◆ WHAT YOU WILL DO: Look for the string "consistent" in the data below, and copy each line that holds it.

◆ DATASET EXCERPTS:
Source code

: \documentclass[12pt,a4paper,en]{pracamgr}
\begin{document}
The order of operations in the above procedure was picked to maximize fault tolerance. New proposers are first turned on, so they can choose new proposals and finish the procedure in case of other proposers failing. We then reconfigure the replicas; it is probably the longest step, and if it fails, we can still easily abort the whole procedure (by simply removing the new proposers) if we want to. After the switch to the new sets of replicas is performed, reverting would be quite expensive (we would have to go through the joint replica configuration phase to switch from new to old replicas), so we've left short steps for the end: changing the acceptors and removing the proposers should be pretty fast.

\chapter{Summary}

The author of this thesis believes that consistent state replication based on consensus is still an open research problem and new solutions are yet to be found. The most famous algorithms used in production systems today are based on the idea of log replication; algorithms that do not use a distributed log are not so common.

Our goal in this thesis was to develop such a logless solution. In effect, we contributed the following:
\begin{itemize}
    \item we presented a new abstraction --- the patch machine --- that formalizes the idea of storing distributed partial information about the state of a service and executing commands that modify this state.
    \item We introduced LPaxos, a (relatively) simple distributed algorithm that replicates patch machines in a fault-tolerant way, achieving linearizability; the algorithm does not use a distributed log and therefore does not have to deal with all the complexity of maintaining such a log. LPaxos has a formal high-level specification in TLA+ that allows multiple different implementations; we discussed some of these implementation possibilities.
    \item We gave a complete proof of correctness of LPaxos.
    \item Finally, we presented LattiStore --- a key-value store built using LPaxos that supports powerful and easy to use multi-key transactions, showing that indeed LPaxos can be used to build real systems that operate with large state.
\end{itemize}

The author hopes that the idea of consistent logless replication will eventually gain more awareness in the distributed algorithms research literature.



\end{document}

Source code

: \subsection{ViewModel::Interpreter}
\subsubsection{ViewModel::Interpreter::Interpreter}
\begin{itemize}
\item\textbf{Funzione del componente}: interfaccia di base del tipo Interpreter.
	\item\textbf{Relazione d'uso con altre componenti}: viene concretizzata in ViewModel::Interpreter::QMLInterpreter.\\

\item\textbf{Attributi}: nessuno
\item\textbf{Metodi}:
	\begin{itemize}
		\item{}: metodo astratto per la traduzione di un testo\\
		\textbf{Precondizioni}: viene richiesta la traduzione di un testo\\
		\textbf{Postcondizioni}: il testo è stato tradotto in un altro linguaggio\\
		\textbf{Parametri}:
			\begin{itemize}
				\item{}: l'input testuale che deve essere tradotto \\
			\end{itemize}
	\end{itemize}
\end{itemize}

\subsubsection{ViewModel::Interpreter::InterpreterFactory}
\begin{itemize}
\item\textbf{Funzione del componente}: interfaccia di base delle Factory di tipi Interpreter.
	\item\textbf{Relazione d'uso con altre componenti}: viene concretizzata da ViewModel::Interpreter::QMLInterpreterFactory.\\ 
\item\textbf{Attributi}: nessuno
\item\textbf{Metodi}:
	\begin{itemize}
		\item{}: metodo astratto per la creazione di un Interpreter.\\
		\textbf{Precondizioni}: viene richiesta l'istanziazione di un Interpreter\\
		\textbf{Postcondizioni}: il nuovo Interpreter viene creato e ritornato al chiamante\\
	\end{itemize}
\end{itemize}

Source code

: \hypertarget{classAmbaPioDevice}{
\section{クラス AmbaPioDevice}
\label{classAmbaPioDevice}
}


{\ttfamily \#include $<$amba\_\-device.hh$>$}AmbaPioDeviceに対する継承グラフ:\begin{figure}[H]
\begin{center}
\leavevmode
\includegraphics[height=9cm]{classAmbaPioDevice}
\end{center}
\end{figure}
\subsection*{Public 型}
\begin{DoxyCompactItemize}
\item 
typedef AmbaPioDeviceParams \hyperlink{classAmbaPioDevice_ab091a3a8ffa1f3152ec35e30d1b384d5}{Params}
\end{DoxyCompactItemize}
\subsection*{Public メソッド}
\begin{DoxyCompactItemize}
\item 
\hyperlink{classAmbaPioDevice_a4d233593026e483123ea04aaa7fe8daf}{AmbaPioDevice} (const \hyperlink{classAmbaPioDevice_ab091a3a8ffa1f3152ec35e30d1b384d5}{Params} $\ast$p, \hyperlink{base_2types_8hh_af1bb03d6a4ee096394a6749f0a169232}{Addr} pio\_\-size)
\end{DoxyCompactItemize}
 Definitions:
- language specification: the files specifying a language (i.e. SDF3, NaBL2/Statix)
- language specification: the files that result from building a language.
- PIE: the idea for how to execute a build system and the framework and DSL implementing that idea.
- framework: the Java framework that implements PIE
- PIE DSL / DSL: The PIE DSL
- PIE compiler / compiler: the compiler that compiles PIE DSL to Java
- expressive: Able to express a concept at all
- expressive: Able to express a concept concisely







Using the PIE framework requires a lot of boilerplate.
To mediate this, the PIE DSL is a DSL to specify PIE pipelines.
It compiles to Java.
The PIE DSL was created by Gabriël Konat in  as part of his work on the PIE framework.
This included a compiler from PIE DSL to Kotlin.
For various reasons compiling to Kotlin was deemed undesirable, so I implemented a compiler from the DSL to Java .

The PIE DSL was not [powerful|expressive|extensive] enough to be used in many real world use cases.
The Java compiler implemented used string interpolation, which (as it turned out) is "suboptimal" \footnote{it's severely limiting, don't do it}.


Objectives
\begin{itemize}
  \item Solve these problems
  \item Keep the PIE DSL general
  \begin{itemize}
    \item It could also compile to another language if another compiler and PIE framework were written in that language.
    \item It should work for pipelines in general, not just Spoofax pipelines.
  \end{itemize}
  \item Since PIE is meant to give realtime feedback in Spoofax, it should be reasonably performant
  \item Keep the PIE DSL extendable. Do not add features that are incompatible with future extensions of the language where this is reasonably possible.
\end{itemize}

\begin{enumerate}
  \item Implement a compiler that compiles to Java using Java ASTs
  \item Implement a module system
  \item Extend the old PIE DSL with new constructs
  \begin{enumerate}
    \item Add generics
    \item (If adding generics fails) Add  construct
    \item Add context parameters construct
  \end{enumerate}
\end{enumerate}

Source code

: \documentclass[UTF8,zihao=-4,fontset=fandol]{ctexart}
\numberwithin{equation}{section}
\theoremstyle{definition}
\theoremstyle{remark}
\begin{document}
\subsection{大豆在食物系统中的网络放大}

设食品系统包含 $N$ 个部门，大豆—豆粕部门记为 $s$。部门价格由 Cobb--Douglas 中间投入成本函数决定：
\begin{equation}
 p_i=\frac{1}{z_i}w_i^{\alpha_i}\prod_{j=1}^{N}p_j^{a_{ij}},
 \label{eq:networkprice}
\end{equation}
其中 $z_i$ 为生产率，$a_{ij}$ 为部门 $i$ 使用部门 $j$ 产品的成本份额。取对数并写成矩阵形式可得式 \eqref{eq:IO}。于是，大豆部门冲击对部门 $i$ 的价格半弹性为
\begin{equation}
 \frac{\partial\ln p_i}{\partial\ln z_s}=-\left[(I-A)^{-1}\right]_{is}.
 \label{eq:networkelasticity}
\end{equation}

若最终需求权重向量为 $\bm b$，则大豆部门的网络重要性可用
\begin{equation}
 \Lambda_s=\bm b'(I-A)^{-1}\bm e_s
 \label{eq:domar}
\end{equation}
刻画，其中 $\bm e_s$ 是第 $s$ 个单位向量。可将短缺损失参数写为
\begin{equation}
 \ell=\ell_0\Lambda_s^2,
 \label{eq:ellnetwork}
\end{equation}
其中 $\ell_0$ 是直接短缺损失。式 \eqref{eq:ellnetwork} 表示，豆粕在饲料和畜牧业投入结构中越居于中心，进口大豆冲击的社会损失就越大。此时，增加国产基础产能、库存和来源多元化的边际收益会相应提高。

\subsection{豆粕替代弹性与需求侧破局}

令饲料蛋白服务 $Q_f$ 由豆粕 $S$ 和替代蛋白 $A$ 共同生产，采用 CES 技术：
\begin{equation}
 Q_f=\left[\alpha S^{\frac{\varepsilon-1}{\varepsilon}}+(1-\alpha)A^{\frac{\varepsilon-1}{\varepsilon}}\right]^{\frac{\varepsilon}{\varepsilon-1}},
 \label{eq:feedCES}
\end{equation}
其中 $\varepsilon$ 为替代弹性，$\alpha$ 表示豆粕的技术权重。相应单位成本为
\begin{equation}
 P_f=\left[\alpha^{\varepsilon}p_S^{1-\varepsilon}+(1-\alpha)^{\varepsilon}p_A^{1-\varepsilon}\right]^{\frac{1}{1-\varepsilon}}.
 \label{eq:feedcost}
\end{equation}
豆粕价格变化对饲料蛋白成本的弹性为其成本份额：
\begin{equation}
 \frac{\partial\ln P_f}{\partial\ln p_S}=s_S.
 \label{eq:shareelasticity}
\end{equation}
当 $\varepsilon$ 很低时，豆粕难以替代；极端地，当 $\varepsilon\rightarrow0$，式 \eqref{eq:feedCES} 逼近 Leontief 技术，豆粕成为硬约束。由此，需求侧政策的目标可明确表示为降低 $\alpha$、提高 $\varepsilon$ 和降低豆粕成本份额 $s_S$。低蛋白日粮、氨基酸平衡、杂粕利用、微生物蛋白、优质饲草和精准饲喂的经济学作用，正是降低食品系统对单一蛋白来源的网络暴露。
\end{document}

◆ ANSWER SPACE:
The author of this thesis believes that consistent state replication based on consensus is still an open research problem and new solutions are yet to be found. The most famous algorithms used in production systems today are based on the idea of log replication; algorithms that do not use a distributed log are not so common.
The author hopes that the idea of consistent logless replication will eventually gain more awareness in the distributed algorithms research literature.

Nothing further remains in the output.